Units can optionally be included in the column header, the ontology information is however always lost in the dataframe:

collection.to_dataframe(include_units=True)
Tc (K) Ms (kA / m) A
0 10.0 400.0 8.000000e-12
1 100.0 500.0 9.000000e-12

It is also possible to convert a dataframe back to an EntityCollection. The dataframe does not carry enough metadata (ontology information is missing, units are not always present). Therefore, the additional metadata has to be provided as a dictionary. When starting from an EntityCollection the metadata dictionary can be created as follows:

metadata = collection.metadata()
metadata
{'description': 'Some random test data.\n\nDescriptions can have multiple lines.',
 'Tc': {'ontology_label': 'CurieTemperature', 'unit': 'K', 'description': ''},
 'Ms': {'unit': 'kA / m'},
 'A': {}}

Ignoring the special key description, each key corresponds to one entity-like in the collection. The values are dictionaries whose keys depend on the type of the entity-like:

  • for entities it has keys ontology_label, unit and description

  • for quantities it has key unit

  • otherwise it is empty

We can now create a new entity collection using the dataframe data and the metadata dictionary:

me.EntityCollection.from_dataframe(data, metadata)
EntityCollection(
    description='Some random test data.\n\nDescriptions can have multiple lines.',
    Tc=Entity(ontology_label='CurieTemperature', value=array([ 10., 100.]), unit='K'),
    Ms=<Quantity [400., 500.] kA / m>,
    A=array([8.e-12, 9.e-12]),
)

Metadata lookup is done by column name. Therefore, only dataframes without units are supported (because keys in the metadata dictionary do not contain units). If you have a dataframe with incompatible headers, e.g. with units, you need to first align column names and metadata keys.

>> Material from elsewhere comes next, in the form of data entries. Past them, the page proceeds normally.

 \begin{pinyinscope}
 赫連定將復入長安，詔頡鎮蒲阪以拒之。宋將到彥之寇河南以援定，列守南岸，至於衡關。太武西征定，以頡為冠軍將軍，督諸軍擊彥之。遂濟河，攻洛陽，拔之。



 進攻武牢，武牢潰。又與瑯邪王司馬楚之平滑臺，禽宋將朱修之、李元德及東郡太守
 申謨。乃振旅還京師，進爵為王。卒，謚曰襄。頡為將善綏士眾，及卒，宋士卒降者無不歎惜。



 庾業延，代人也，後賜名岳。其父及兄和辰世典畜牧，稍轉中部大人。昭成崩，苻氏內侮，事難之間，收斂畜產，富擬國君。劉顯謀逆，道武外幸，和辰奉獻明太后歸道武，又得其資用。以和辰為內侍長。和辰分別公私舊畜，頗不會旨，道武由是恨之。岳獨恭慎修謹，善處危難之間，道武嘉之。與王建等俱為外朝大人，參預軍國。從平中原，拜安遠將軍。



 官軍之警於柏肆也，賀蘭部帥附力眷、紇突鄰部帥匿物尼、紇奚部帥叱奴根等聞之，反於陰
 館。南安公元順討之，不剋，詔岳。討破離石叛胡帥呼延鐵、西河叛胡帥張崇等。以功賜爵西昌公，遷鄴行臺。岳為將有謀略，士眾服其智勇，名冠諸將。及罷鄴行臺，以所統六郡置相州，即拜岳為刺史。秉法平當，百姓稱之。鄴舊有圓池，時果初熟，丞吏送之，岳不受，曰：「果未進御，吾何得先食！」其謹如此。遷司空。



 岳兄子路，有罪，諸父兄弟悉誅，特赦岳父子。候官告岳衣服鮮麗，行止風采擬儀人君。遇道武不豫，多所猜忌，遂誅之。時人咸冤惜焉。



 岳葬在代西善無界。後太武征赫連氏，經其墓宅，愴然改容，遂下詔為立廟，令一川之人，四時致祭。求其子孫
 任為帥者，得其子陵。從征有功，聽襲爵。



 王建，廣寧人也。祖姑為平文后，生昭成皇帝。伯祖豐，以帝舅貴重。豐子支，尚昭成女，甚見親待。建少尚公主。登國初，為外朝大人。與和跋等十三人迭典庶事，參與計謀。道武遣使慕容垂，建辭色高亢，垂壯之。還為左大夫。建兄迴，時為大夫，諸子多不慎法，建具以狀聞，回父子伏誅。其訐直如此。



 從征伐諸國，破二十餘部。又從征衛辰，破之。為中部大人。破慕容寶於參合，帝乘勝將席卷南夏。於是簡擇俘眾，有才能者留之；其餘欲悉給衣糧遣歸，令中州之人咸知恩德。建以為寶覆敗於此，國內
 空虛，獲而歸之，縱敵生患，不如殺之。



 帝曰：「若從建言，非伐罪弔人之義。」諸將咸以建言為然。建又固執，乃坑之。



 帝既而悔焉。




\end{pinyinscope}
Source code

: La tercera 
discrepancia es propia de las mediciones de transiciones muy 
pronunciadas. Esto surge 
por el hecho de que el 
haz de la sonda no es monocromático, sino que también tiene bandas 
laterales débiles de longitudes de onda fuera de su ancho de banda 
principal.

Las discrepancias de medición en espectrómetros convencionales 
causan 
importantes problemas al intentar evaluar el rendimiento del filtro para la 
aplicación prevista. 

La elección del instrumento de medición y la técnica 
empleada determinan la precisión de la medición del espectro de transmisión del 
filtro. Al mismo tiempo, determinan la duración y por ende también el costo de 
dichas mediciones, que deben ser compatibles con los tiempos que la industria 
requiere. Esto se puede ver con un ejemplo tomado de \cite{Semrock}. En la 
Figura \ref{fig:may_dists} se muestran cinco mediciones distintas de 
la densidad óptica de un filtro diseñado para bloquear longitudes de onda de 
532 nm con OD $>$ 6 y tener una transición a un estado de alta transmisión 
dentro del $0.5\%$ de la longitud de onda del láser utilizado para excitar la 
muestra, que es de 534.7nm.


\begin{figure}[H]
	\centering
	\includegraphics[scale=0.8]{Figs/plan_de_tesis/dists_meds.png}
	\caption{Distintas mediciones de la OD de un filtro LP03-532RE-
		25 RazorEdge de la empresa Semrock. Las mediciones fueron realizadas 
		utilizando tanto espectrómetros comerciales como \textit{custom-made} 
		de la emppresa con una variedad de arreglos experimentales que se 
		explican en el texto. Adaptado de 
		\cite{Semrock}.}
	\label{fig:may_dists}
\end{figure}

We can modify the dataframe and/or metadata dictionary before creating the EntityCollection. As an example, we add the missing ontology information for Ms to the metadata and scale data for the A column by 2:

data["A"] *= 2
metadata["Ms"]["ontology_label"] = "SpontaneousMagnetization"
me.EntityCollection.from_dataframe(data, metadata)
EntityCollection(
    description='Some random test data.\n\nDescriptions can have multiple lines.',
    Tc=Entity(ontology_label='CurieTemperature', value=array([ 10., 100.]), unit='K'),
    Ms=Entity(ontology_label='SpontaneousMagnetization', value=array([400., 500.]), unit='kA / m'),
    A=array([1.6e-11, 1.8e-11]),
)

Conversion to a dataframe can e.g. be useful to combine two EntityCollections in advanced ways. More details in this tutorial.

Nested entity collections#

In addition to storing entity-like data (entities, quantities, raw numbers), EntityCollection can also contain other (nested) entity collections:

sample = me.EntityCollection(
    edge_length=me.Entity("Length", 1, "mm"),
    material_properties=collection,
)
sample
EntityCollection(
    description='',
    edge_length=Entity(ontology_label='Length', value=1.0, unit='mm'),
    material_properties=EntityCollection(
        description='Some random test data.\n\nDescriptions can have multiple lines.',
        Tc=Entity(ontology_label='CurieTemperature', value=array([ 10., 100.]), unit='K'),
        Ms=<Quantity [400., 500.] kA / m>,
        A=[8e-12, 9e-12],
    ),
)

Nested collections can only be saved to YAML and HDF5 and cannot be converted to a pandas dataframe.